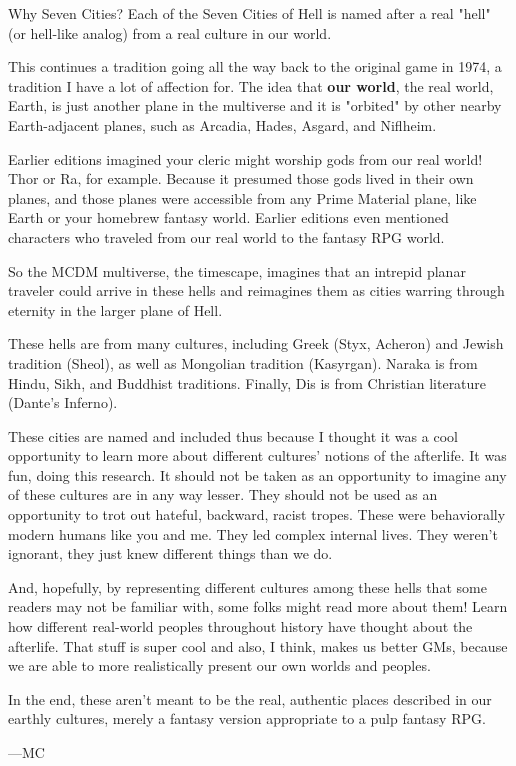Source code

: \documentclass[10pt,a4paper,twoside,bg=print,twocolumn,openany,nodeprecatedcode]{dndbook}
\begin{document}
\begin{DndSidebar}[float=!b]{Why Seven Cities?}
Each of the Seven Cities of Hell is named after a real "hell" (or hell-like analog) from a real culture in our world.



This continues a tradition going all the way back to the original game in 1974, a tradition I have a lot of affection for. The idea that \textbf{our world}, the real world, Earth, is just another plane in the multiverse and it is "orbited" by other nearby Earth-adjacent planes, such as Arcadia, Hades, Asgard, and Niflheim.



Earlier editions imagined your cleric might worship gods from our real world! Thor or Ra, for example. Because it presumed those gods lived in their own planes, and those planes were accessible from any Prime Material plane, like Earth or your homebrew fantasy world. Earlier editions even mentioned characters who traveled from our real world to the fantasy RPG world.



So the MCDM multiverse, the timescape, imagines that an intrepid planar traveler could arrive in these hells and reimagines them as cities warring through eternity in the larger plane of Hell.



These hells are from many cultures, including Greek (Styx, Acheron) and Jewish tradition (Sheol), as well as Mongolian tradition (Kasyrgan). Naraka is from Hindu, Sikh, and Buddhist traditions. Finally, Dis is from Christian literature (Dante's Inferno).



These cities are named and included thus because I thought it was a cool opportunity to learn more about different cultures' notions of the afterlife. It was fun, doing this research. It should not be taken as an opportunity to imagine any of these cultures are in any way lesser. They should not be used as an opportunity to trot out hateful, backward, racist tropes. These were behaviorally modern humans like you and me. They led complex internal lives. They weren't ignorant, they just knew different things than we do.



And, hopefully, by representing different cultures among these hells that some readers may not be familiar with, some folks might read more about them! Learn how different real-world peoples throughout history have thought about the afterlife. That stuff is super cool and also, I think, makes us better GMs, because we are able to more realistically present our own worlds and peoples.



In the end, these aren't meant to be the real, authentic places described in our earthly cultures, merely a fantasy version appropriate to a pulp fantasy RPG.



—MC



\end{DndSidebar}
\end{document}
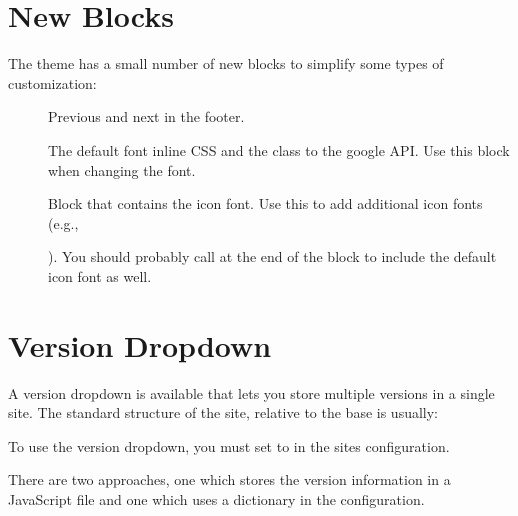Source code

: \documentclass[letterpaper,10pt,english]{sphinxmanual}
\begin{document}
\section{New Blocks}
\label{\detokenize{customization:new-blocks}}
The theme has a small number of new blocks to simplify some types of
customization:
\begin{description}
\item[{}] \leavevmode
Previous and next in the footer.

\item[{}] \leavevmode
The default font inline CSS and the class to the google API. Use this
block when changing the font.

\item[{}] \leavevmode
Block that contains the icon font. Use this to add additional icon fonts
(e.g., %
\begin{footnote}[3]\sphinxAtStartFootnote
{}
%
\end{footnote}). You should probably call  at
the end of the block to include the default icon font as well.

\end{description}


\section{Version Dropdown}
\label{\detokenize{customization:version-dropdown}}
A version dropdown is available that lets you store multiple versions in a single site.
The standard structure of the site, relative to the base is usually:

\begin{sphinxVerbatim}[commandchars=\\\{\}]
\end{sphinxVerbatim}

To use the version dropdown, you must set  to  in
the sites configuration.

There are two approaches, one which stores the version information in a JavaScript file
and one which uses a dictionary in the configuration.
\end{document}
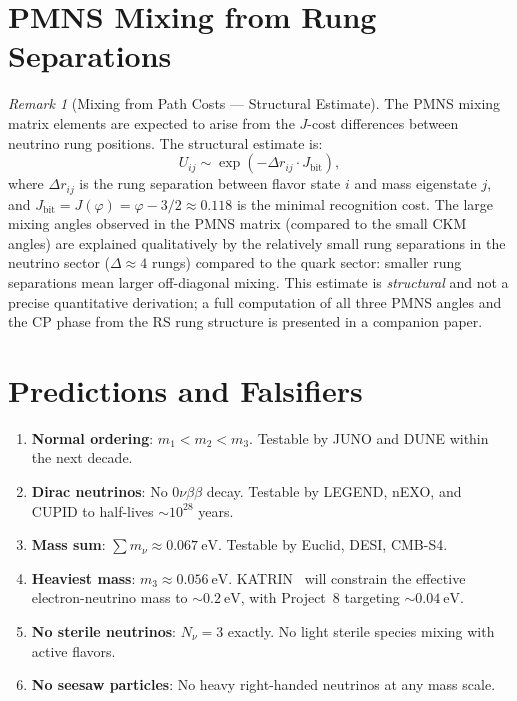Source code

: \documentclass[12pt,a4paper]{article}
\theoremstyle{definition}
\theoremstyle{remark}
\newtheorem{remark}[theorem]{Remark}
\begin{document}
\section{PMNS Mixing from Rung Separations}
\label{sec:pmns}

\begin{remark}[Mixing from Path Costs --- Structural Estimate]
\label{rem:pmns}
The PMNS mixing matrix elements are expected to arise from the
$J$-cost differences between neutrino rung positions.  The
structural estimate is:
\begin{equation}
  U_{ij} \sim \exp(-\Delta r_{ij} \cdot J_{\mathrm{bit}}),
\end{equation}
where $\Delta r_{ij}$ is the rung separation between flavor
state $i$ and mass eigenstate $j$, and
$J_{\mathrm{bit}} = J(\varphi) = \varphi - 3/2 \approx
0.118$ is the minimal recognition cost.  The large mixing
angles observed in the PMNS matrix (compared to the small
CKM angles) are explained qualitatively by the relatively small
rung separations in the neutrino sector ($\Delta \approx 4$
rungs) compared to the quark sector: smaller rung separations
mean larger off-diagonal mixing.  This estimate is
\emph{structural} and not a precise quantitative derivation;
a full computation of all three PMNS angles and the CP phase
from the RS rung structure is presented in a companion paper.
\end{remark}

\section{Predictions and Falsifiers}
\label{sec:predictions}

\begin{enumerate}
  \item \textbf{Normal ordering}: $m_1 < m_2 < m_3$.
  Testable by JUNO and DUNE within the next decade.

  \item \textbf{Dirac neutrinos}: No $0\nu\beta\beta$ decay.
  Testable by LEGEND, nEXO, and CUPID to half-lives
  $\sim 10^{28}$ years.

  \item \textbf{Mass sum}: $\sum m_\nu \approx
  0.067~\mathrm{eV}$.  Testable by Euclid, DESI, CMB-S4.

  \item \textbf{Heaviest mass}: $m_3 \approx
  0.056~\mathrm{eV}$.  KATRIN~\cite{KATRIN} will constrain
  the effective electron-neutrino mass to
  $\sim 0.2~\mathrm{eV}$, with Project~8 targeting
  $\sim 0.04~\mathrm{eV}$.

  \item \textbf{No sterile neutrinos}: $N_\nu = 3$ exactly.
  No light sterile species mixing with active flavors.

  \item \textbf{No seesaw particles}: No heavy right-handed
  neutrinos at any mass scale.
\end{enumerate}
\end{document}
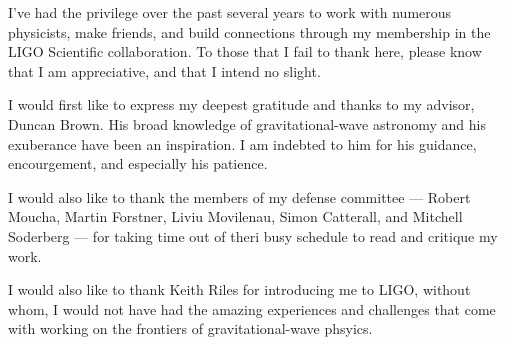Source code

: I've had the privilege over the past several years to work with numerous physicists,
make friends, and build connections through my membership in the LIGO Scientific
collaboration. To those that I fail to thank here, please know that I am appreciative,
and that I intend no slight. 

\noindent I would first like to express my deepest gratitude and thanks to my advisor,
Duncan Brown. His broad knowledge of gravitational-wave astronomy and his
exuberance have been an inspiration. I am indebted to him for his
guidance, encourgement, and especially his patience.

\noindent I would also like to thank the members of my defense committee --- Robert Moucha,
Martin Forstner, Liviu Movilenau, Simon Catterall, and Mitchell Soderberg --- 
for taking time out of theri busy schedule to read and critique my work.

\noindent I would also like to thank Keith Riles for introducing me to LIGO,
without whom, I would not have had the amazing experiences and challenges that
come with working on the frontiers of gravitational-wave phsyics.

◆ **What you are asked to do**: Copy the entire listing exactly but skip the pictures.

◆ **Exercise response**:
Source code

: \documentclass[10pt,a4paper,twoside,bg=print,twocolumn,openany,nodeprecatedcode]{dndbook}
\begin{document}
\begin{DndSidebar}[float=!b]{Why Seven Cities?}
Each of the Seven Cities of Hell is named after a real "hell" (or hell-like analog) from a real culture in our world.



This continues a tradition going all the way back to the original game in 1974, a tradition I have a lot of affection for. The idea that \textbf{our world}, the real world, Earth, is just another plane in the multiverse and it is "orbited" by other nearby Earth-adjacent planes, such as Arcadia, Hades, Asgard, and Niflheim.



Earlier editions imagined your cleric might worship gods from our real world! Thor or Ra, for example. Because it presumed those gods lived in their own planes, and those planes were accessible from any Prime Material plane, like Earth or your homebrew fantasy world. Earlier editions even mentioned characters who traveled from our real world to the fantasy RPG world.



So the MCDM multiverse, the timescape, imagines that an intrepid planar traveler could arrive in these hells and reimagines them as cities warring through eternity in the larger plane of Hell.



These hells are from many cultures, including Greek (Styx, Acheron) and Jewish tradition (Sheol), as well as Mongolian tradition (Kasyrgan). Naraka is from Hindu, Sikh, and Buddhist traditions. Finally, Dis is from Christian literature (Dante's Inferno).



These cities are named and included thus because I thought it was a cool opportunity to learn more about different cultures' notions of the afterlife. It was fun, doing this research. It should not be taken as an opportunity to imagine any of these cultures are in any way lesser. They should not be used as an opportunity to trot out hateful, backward, racist tropes. These were behaviorally modern humans like you and me. They led complex internal lives. They weren't ignorant, they just knew different things than we do.



And, hopefully, by representing different cultures among these hells that some readers may not be familiar with, some folks might read more about them! Learn how different real-world peoples throughout history have thought about the afterlife. That stuff is super cool and also, I think, makes us better GMs, because we are able to more realistically present our own worlds and peoples.



In the end, these aren't meant to be the real, authentic places described in our earthly cultures, merely a fantasy version appropriate to a pulp fantasy RPG.



—MC



\end{DndSidebar}
\end{document}
Source code

: \documentclass[letterpaper,10pt,english]{sphinxmanual}
\begin{document}
\section{New Blocks}
\label{\detokenize{customization:new-blocks}}
The theme has a small number of new blocks to simplify some types of
customization:
\begin{description}
\item[{}] \leavevmode
Previous and next in the footer.

\item[{}] \leavevmode
The default font inline CSS and the class to the google API. Use this
block when changing the font.

\item[{}] \leavevmode
Block that contains the icon font. Use this to add additional icon fonts
(e.g., %
\begin{footnote}[3]\sphinxAtStartFootnote
{}
%
\end{footnote}). You should probably call  at
the end of the block to include the default icon font as well.

\end{description}


\section{Version Dropdown}
\label{\detokenize{customization:version-dropdown}}
A version dropdown is available that lets you store multiple versions in a single site.
The standard structure of the site, relative to the base is usually:

\begin{sphinxVerbatim}[commandchars=\\\{\}]
\end{sphinxVerbatim}

To use the version dropdown, you must set  to  in
the sites configuration.

There are two approaches, one which stores the version information in a JavaScript file
and one which uses a dictionary in the configuration.
\end{document}
Source code

: \documentclass[12pt,a4paper]{article}
\theoremstyle{definition}
\theoremstyle{remark}
\newtheorem{remark}[theorem]{Remark}
\begin{document}
\section{PMNS Mixing from Rung Separations}
\label{sec:pmns}

\begin{remark}[Mixing from Path Costs --- Structural Estimate]
\label{rem:pmns}
The PMNS mixing matrix elements are expected to arise from the
$J$-cost differences between neutrino rung positions.  The
structural estimate is:
\begin{equation}
  U_{ij} \sim \exp(-\Delta r_{ij} \cdot J_{\mathrm{bit}}),
\end{equation}
where $\Delta r_{ij}$ is the rung separation between flavor
state $i$ and mass eigenstate $j$, and
$J_{\mathrm{bit}} = J(\varphi) = \varphi - 3/2 \approx
0.118$ is the minimal recognition cost.  The large mixing
angles observed in the PMNS matrix (compared to the small
CKM angles) are explained qualitatively by the relatively small
rung separations in the neutrino sector ($\Delta \approx 4$
rungs) compared to the quark sector: smaller rung separations
mean larger off-diagonal mixing.  This estimate is
\emph{structural} and not a precise quantitative derivation;
a full computation of all three PMNS angles and the CP phase
from the RS rung structure is presented in a companion paper.
\end{remark}

\section{Predictions and Falsifiers}
\label{sec:predictions}

\begin{enumerate}
  \item \textbf{Normal ordering}: $m_1 < m_2 < m_3$.
  Testable by JUNO and DUNE within the next decade.

  \item \textbf{Dirac neutrinos}: No $0\nu\beta\beta$ decay.
  Testable by LEGEND, nEXO, and CUPID to half-lives
  $\sim 10^{28}$ years.

  \item \textbf{Mass sum}: $\sum m_\nu \approx
  0.067~\mathrm{eV}$.  Testable by Euclid, DESI, CMB-S4.

  \item \textbf{Heaviest mass}: $m_3 \approx
  0.056~\mathrm{eV}$.  KATRIN~\cite{KATRIN} will constrain
  the effective electron-neutrino mass to
  $\sim 0.2~\mathrm{eV}$, with Project~8 targeting
  $\sim 0.04~\mathrm{eV}$.

  \item \textbf{No sterile neutrinos}: $N_\nu = 3$ exactly.
  No light sterile species mixing with active flavors.

  \item \textbf{No seesaw particles}: No heavy right-handed
  neutrinos at any mass scale.
\end{enumerate}
\end{document}
Source code

: I've had the privilege over the past several years to work with numerous physicists,
make friends, and build connections through my membership in the LIGO Scientific
collaboration. To those that I fail to thank here, please know that I am appreciative,
and that I intend no slight. 

\noindent I would first like to express my deepest gratitude and thanks to my advisor,
Duncan Brown. His broad knowledge of gravitational-wave astronomy and his
exuberance have been an inspiration. I am indebted to him for his
guidance, encourgement, and especially his patience.

\noindent I would also like to thank the members of my defense committee --- Robert Moucha,
Martin Forstner, Liviu Movilenau, Simon Catterall, and Mitchell Soderberg --- 
for taking time out of theri busy schedule to read and critique my work.

\noindent I would also like to thank Keith Riles for introducing me to LIGO,
without whom, I would not have had the amazing experiences and challenges that
come with working on the frontiers of gravitational-wave phsyics.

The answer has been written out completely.